What to Expect at Google I/O


If the past is precedent, Google will kick off this week’s I/O conference by rolling out some of its latest products and services. What can we expect to see from the search-engine giant?

According to rumors, Google will offer a first glimpse of Android VR, its virtual-reality competitor to Oculus Rift and the HTC Vive. While the standalone headset won’t boast the processing power of those rival devices, it could nonetheless give Google a toehold on the upper end of the nascent virtual reality market. (At a previous I/O, Google rolled out Cardboard, an ultra-cheap VR platform where your Android smartphone or iPhone serves as the “screen.”)

In addition, Google will almost certainly offer previews of the next versions of Chrome and Android, two of its core properties. Next-generation Chrome will reportedly emphasize HTML5 over Flash, while the latest Android will feature a split-screen configuration—you can run apps side-by-side—along with multi-window support on tablets and larger-screen devices, notification enhancements, background optimizations, and API tweaks.

(Gadget-heads are hoping that Google will show off new versions of the Nexus phones, as well as any wearables, such as the next editions of Android-powered watches.)

Even before I/O officially kicked off, Google introduced some new innovations, most notably Spaces, its new app for sharing assets in group conversations.
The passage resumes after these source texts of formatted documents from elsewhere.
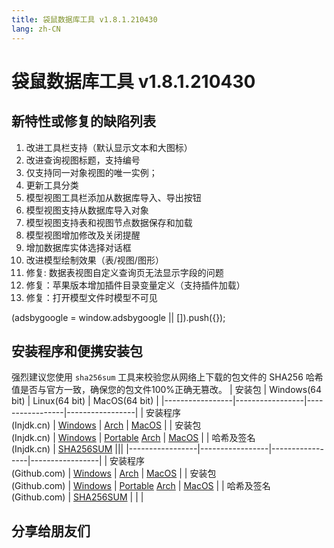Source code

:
 ```yaml
---
title: 袋鼠数据库工具 v1.8.1.210430
lang: zh-CN
---
```


# 袋鼠数据库工具 v1.8.1.210430

## 新特性或修复的缺陷列表
1. 改进工具栏支持（默认显示文本和大图标）
2. 改进查询视图标题，支持编号
3. 仅支持同一对象视图的唯一实例；
4. 更新工具分类
5. 模型视图工具栏添加从数据库导入、导出按钮
6. 模型视图支持从数据库导入对象
7. 模型视图支持表和视图节点数据保存和加载
8. 模型视图增加修改及关闭提醒
9. 增加数据库实体选择对话框
10. 改进模型绘制效果（表/视图/图形）
11. 修复: 数据表视图自定义查询页无法显示字段的问题
12. 修复：苹果版本增加插件目录变量定义（支持插件加载）
13. 修复：打开模型文件时模型不可见

<div>
    <script2 type="text/javascript" async="true" src="https://pagead2.googlesyndication.com/pagead/js/adsbygoogle.js" />
    <ins class="adsbygoogle"
        style="display:block; text-align:center;"
        data-ad-layout="in-article"
        data-ad-format="fluid"
        data-ad-client="ca-pub-3975819313740938"
        data-ad-slot="6760827895"></ins>
    <script2 type="text/javascript">
        (adsbygoogle = window.adsbygoogle || []).push({});
    </script2>
</div>


## 安装程序和便携安装包
强烈建议您使用 `sha256sum` 工具来校验您从网络上下载的包文件的 SHA256 哈希值是否与官方一致，确保您的包文件100%正确无篡改。
| 安装包          | Windows(64 bit) | Linux(64 bit)   | MacOS(64 bit)   |
|-----------------|-----------------|-----------------|-----------------|
| 安装程序<br/>(Injdk.cn) | [Windows](https://d4.injdk.cn/dbkangaroo/v1.8.1.210430/kangaroo-1.8.1.210430-AMD64.exe) | [Arch](https://d4.injdk.cn/dbkangaroo/v1.8.1.210430/kangaroo-1.8.1.210430-1-x86_64.pkg.tar.xz) | [MacOS](https://d4.injdk.cn/dbkangaroo/v1.8.1.210430/kangaroo-1.8.1.210430-macos.dmg) |
| 安装包<br/>(Injdk.cn)  | [Windows](https://d4.injdk.cn/dbkangaroo/v1.8.1.210430/kangaroo-1.8.1.210430-AMD64.7z) | [Portable](https://d4.injdk.cn/dbkangaroo/v1.8.1.210430/kangaroo-1.8.1.210430-portable-x86_64.tar.gz) [Arch](https://d4.injdk.cn/dbkangaroo/v1.8.1.210430/kangaroo-1.8.1.210430-arch.tar.gz) | [MacOS](https://d4.injdk.cn/dbkangaroo/v1.8.1.210430/kangaroo-1.8.1.210430-macos.tar.gz) |
| 哈希及签名<br/>(Injdk.cn) | [SHA256SUM](https://d4.injdk.cn/dbkangaroo/v1.8.1.210430/kangaroo-1.8.1.210430.sha256sum) |||
|-----------------|-----------------|-----------------|-----------------|
| 安装程序<br/>(Github.com) | [Windows](https://github.com/dbkangaroo/kangaroo/releases/download/v1.8.1.210430/kangaroo-1.8.1.210430-AMD64.exe) | [Arch](https://github.com/dbkangaroo/kangaroo/releases/download/v1.8.1.210430/kangaroo-1.8.1.210430-1-x86_64.pkg.tar.xz) | [MacOS](https://github.com/dbkangaroo/kangaroo/releases/download/v1.8.1.210430/kangaroo-1.8.1.210430-macos.dmg) |
| 安装包<br/>(Github.com)  | [Windows](https://github.com/dbkangaroo/kangaroo/releases/download/v1.8.1.210430/kangaroo-1.8.1.210430-AMD64.7z) | [Portable](https://github.com/dbkangaroo/kangaroo/releases/download/v1.8.1.210430/kangaroo-1.8.1.210430-portable-x86_64.tar.gz) [Arch](https://github.com/dbkangaroo/kangaroo/releases/download/v1.8.1.210430/kangaroo-1.8.1.210430-arch.tar.gz) | [MacOS](https://github.com/dbkangaroo/kangaroo/releases/download/v1.8.1.210430/kangaroo-1.8.1.210430-macos.tar.gz) |
| 哈希及签名<br/>(Github.com) | [SHA256SUM](https://github.com/dbkangaroo/kangaroo/releases/download/v1.8.1.210430/kangaroo-1.8.1.210430.sha256sum) | | |

## 分享给朋友们
<social-share :networks="['qq', 'weibo', 'douban', 'facebook', 'twitter', 'telegram', 'line', 'skype', 'linkedin']" />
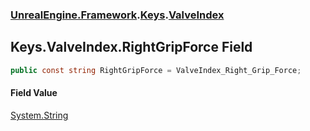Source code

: ### [UnrealEngine.Framework](UnrealEngine_Framework.md 'UnrealEngine.Framework').[Keys](Keys.md 'UnrealEngine.Framework.Keys').[ValveIndex](Keys_ValveIndex.md 'UnrealEngine.Framework.Keys.ValveIndex')
## Keys.ValveIndex.RightGripForce Field
```csharp
public const string RightGripForce = ValveIndex_Right_Grip_Force;
```
#### Field Value
[System.String](https://docs.microsoft.com/en-us/dotnet/api/System.String 'System.String')
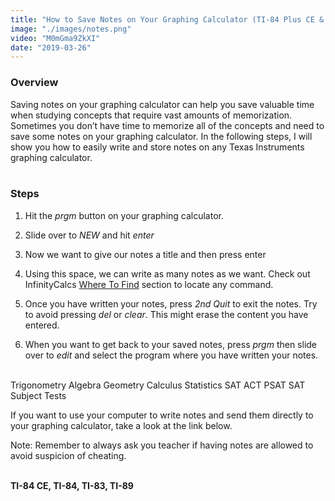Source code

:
 ```yaml
---
title: "How to Save Notes on Your Graphing Calculator (TI-84 Plus CE & TI-84 Plus)"
image: "./images/notes.png"
video: "M0mGma9ZkXI"
date: "2019-03-26"
---
```

### **Overview**
Saving notes on your graphing calculator can help you save valuable time when studying concepts that require vast amounts of memorization. Sometimes you don’t have time to memorize all of the concepts and need to save some notes on your graphing calculator. In the following steps, I will show you how to easily write and store notes on any Texas Instruments graphing calculator.<br></br>

### **Steps**
1. Hit the *prgm* button on your graphing calculator.

2. Slide over to *NEW* and hit *enter*

3. Now we want to give our notes a title and then press enter

4. Using this space, we can write as many notes as we want. Check out InfinityCalcs [Where To Find](https://www.infinitycalcs.com/ti-84-ce/where-to-find/) section to locate any command.

5. Once you have written your notes, press *2nd Quit* to exit the notes. Try to avoid pressing *del* or *clear*. This might erase the content you have entered.

6. When you want to get back to your saved notes, press *prgm* then slide over to *edit* and select the program where you have written your notes.<br></br>

Trigonometry
Algebra
Geometry
Calculus
Statistics
SAT
ACT
PSAT
SAT Subject Tests

If you want to use your computer to write notes and send them directly to your graphing calculator, take a look at the link below.

Note: Remember to always ask you teacher if having notes are allowed to avoid suspicion of cheating.
<br></br>

**TI-84 CE, TI-84, TI-83, TI-89**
According to the company’s blog, the platform also leverages Google’s existing properties: “With Spaces, it’s simple to find and share articles, videos and images without leaving the app, since Google Search, YouTube, and Chrome come built in.” With Facebook and other rivals bulking out their respective messaging apps, Google needs to show it can be innovative in the space.

If you follow tech-world scuttlebutt, Google could also plan to use this I/O for anything from an update on its self-driving car efforts, to unveiling a competitor to Amazon’s popular Echo device. And who’s to say the company won’t follow Microsoft’s lead, and introduce its own version of the chat bots that every tech firm seems obsessed with at the moment? Whatever Google launches in the next twelve months, chances are excellent you’ll catch your first glimpse of it this week.